Supplementary information
Supplementary data are available at Bioinformatics online.
1 Introduction
The CRISPR/Cas9 system has evolved to be the most powerful tool for the perturbation of protein-coding genes and is widely used in protein functional analysis. The efficiency of CRISPR/Cas9-mediated protein knockout is determined by multiple factors. First, the activity of an sgRNA impacts the mutation rate at the on-target site and is highly dependent on the nucleotide composition of its target DNA (Doench et al., 2014; Xu et al., 2015 ). Second, CRISPR/Cas9 introduces small indels to the target DNA sequence that lead to either frameshift or in-frame mutations. While frameshift indels tend to completely abolish protein function, in-frame indels may produce variants that retain the function of the protein (Shi et al., 2015). Third, the in-frame indels, which result in the gain or loss of amino acids, may or may not impact protein function, depending on the functional characterization of targeted amino acids (Munoz et al., 2016; Shi et al., 2015). These factors collectively contribute to the efficiency of CRISPR/Cas9-mediated protein knockouts. A number of computational methods have been developed for predicting sgRNA efficiency from different perspectives. The majority of the methods are focused on the prediction of sgRNA activity from nucleotide sequence (Chari et al., 2015 ; Doench et al., 2016; Moreno-Mateos et al., 2015; Wong et al., 2015; Xu et al., 2015). These efforts have been fueled by the development of deep-learning algorithms, which significantly improved predictive power (Chuai et al., 2018; Kim et al., 2019; Wang et al., 2019). Independent of sgRNA activity, recent studies also showed that the outcomes of CRISPR/Cas9 editing are strongly associated with the target DNA and its surrounding sequences (Shen et al., 2018; van Overbeek et al., 2016). Machine learning approaches have enabled the prediction of indel types and the frameshift/in-frame probability at the Cas9 cutting site (Allen et al., 2019 ; Chen et al., 2019; Shen et al., 2018). Moreover, we and others have shown that the ‘importance’ of targeted amino acids are predictable from conservation, secondary structure and post-translational modifications (He et al., 2019; Schoonenberg et al., 2018), which allow the assessment of targeting efficiency at a protein level.

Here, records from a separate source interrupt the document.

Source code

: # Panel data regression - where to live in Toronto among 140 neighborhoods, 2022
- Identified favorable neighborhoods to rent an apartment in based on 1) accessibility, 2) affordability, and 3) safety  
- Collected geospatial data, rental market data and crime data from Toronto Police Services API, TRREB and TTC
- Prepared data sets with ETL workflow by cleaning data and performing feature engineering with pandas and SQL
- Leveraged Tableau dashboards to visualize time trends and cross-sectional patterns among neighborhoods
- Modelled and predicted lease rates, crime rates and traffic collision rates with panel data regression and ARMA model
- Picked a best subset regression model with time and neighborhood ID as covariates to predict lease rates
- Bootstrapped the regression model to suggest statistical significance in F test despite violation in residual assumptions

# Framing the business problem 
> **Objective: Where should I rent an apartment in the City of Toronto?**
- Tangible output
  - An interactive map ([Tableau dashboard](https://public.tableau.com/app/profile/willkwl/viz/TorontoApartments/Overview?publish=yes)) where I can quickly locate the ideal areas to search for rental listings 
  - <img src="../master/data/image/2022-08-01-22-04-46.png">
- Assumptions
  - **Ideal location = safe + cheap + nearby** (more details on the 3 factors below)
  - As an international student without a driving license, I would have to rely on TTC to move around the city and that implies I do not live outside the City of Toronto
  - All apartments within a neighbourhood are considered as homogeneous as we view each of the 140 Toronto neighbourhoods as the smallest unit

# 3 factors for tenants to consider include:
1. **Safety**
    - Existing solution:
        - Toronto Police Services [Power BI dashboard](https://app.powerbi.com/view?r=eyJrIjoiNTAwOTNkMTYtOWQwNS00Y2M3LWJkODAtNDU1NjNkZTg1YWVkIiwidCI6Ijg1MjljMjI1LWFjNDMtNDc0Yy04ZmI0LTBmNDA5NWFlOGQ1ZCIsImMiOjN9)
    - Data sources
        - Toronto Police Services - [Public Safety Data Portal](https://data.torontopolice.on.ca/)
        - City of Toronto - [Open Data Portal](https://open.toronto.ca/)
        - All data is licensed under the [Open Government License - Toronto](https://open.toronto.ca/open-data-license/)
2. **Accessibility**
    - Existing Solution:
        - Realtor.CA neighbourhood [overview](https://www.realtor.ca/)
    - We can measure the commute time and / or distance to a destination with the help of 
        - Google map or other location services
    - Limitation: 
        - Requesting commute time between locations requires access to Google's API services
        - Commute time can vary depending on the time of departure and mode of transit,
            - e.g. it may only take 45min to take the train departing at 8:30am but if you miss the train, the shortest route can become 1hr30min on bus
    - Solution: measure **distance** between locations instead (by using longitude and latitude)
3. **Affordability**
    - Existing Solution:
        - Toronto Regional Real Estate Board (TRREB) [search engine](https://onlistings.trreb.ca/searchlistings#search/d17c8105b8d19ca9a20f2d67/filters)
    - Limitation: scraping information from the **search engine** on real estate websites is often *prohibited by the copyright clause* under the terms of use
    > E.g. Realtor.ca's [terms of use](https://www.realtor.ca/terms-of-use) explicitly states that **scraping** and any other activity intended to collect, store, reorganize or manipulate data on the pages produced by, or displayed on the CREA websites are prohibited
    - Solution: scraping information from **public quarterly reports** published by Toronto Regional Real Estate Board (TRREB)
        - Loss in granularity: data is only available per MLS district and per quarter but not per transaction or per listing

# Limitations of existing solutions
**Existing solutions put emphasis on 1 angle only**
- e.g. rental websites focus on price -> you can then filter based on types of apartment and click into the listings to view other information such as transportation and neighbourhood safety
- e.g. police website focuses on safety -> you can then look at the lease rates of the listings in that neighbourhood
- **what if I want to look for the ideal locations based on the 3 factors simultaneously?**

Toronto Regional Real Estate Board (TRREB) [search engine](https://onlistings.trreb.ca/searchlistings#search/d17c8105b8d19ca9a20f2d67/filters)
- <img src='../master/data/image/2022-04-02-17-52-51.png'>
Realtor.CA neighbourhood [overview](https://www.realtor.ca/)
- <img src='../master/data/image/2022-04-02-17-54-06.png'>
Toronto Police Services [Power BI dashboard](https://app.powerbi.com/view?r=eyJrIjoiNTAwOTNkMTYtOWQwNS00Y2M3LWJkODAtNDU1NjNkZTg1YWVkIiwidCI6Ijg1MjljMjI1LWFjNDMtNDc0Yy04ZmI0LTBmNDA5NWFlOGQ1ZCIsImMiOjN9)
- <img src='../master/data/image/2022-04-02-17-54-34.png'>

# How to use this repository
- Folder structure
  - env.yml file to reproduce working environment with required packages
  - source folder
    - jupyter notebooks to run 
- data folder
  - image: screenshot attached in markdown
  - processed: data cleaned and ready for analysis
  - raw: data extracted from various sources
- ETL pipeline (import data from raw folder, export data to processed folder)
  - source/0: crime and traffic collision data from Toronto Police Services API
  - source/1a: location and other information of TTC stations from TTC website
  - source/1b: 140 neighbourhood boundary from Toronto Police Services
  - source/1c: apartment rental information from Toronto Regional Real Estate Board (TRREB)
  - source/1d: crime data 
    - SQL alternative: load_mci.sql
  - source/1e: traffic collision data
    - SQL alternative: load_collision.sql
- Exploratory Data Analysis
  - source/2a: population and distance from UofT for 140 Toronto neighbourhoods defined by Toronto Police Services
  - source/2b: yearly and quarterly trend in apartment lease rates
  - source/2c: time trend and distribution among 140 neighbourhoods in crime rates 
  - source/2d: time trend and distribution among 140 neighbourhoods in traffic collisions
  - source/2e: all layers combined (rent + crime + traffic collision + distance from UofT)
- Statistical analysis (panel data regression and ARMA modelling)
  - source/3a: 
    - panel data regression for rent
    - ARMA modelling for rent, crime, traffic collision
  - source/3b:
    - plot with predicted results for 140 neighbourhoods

Despite these progresses, an integrative method that combines all three factors for rational sgRNA selection is still lacking. To take advantage of existing predictive methods, we developed GuidePro, a two-layer ensemble predictor that enables the integration of multiple methods and feature sets for rational sgRNA selection. Tested on independent datasets, GuidePro outperforms existing methods and demonstrated consistent superior performance in predicting phenotypes caused by protein loss-of-function, suggesting its robustness in a broad spectrum of experimental settings.
2 Materials and methods
A schematic overview of the GuidePro framework is shown in Figure 1a. The overall knockout efficiency is determined by three factors: sgRNA activity (SA), frameshift probability (FP) and amino acid sensitivity (AS). To leverage the power of multiple existing predictors, we designed a two-layer assembly of Support Vector Machines (SVMs) for method integration. In the first layer, the outputs of existing methods are feed-forwarded to three SVMs for the estimation of the three factors. In the second layer, an SVM combines the estimated factors into a final efficiency score. The existing methods corresponding to the three factors are described below:
The sgRNA activity (SA) is estimated from DeepHF (Wang et al., 2019), Doench method (Doench et al., 2016) and SSC (Xu et al., 2015), which were independently trained for predicting sgRNA activities from target DNA sequences.
The frameshift probability (FP) is estimated from inDelphi (Shen et al., 2018), Lindel (Chen et al., 2019) and FORECasT (Allen et al., 2019), which were developed for indel type prediction.
The amino acid sensitivity (AS) is estimated from the predictions and annotations of protein features, including conservation (PROVEAN and SIFT scores), Pfam domain annotations, post-translational modifications (PTMs) and secondary structures (Choi and Chan, 2015; Finn et al., 2014; Hornbeck et al., 2012; Kumar et al., 2009; Wang et al., 2016).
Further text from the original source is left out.